• STORED DATA:

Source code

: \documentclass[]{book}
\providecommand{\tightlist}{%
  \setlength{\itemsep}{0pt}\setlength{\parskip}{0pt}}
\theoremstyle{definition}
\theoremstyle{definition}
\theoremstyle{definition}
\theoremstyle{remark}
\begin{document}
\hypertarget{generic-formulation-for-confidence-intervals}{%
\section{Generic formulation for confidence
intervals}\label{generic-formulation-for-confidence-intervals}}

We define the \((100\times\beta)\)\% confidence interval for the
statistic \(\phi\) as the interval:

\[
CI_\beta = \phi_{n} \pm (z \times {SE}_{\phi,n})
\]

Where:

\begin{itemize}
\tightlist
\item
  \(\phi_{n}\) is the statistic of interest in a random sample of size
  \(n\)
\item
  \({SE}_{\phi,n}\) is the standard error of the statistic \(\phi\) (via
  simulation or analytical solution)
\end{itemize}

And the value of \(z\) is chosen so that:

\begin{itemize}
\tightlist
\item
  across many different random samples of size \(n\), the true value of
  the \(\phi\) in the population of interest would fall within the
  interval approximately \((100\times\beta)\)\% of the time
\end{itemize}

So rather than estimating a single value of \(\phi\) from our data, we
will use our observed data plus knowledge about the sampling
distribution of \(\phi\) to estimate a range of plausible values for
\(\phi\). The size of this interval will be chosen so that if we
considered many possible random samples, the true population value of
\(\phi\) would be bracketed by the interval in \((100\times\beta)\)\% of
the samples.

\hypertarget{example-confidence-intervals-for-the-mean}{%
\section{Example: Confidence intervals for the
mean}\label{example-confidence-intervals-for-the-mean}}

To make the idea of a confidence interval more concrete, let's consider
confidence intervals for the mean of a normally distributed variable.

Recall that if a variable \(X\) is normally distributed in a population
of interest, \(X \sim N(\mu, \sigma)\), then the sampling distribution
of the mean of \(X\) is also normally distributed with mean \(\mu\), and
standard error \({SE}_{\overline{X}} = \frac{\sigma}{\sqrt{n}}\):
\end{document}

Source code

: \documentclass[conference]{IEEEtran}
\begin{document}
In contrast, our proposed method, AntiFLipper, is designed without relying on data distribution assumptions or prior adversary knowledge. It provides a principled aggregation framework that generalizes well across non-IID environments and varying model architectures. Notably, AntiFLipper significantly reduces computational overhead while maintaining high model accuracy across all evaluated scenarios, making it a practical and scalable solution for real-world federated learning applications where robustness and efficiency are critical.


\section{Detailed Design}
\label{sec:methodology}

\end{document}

• INSTRUCTIONS TO FOLLOW: Some lines in the records may hold "documentclass"; state how many do, and give no more than that number.

• EXPECTED ANSWER: 2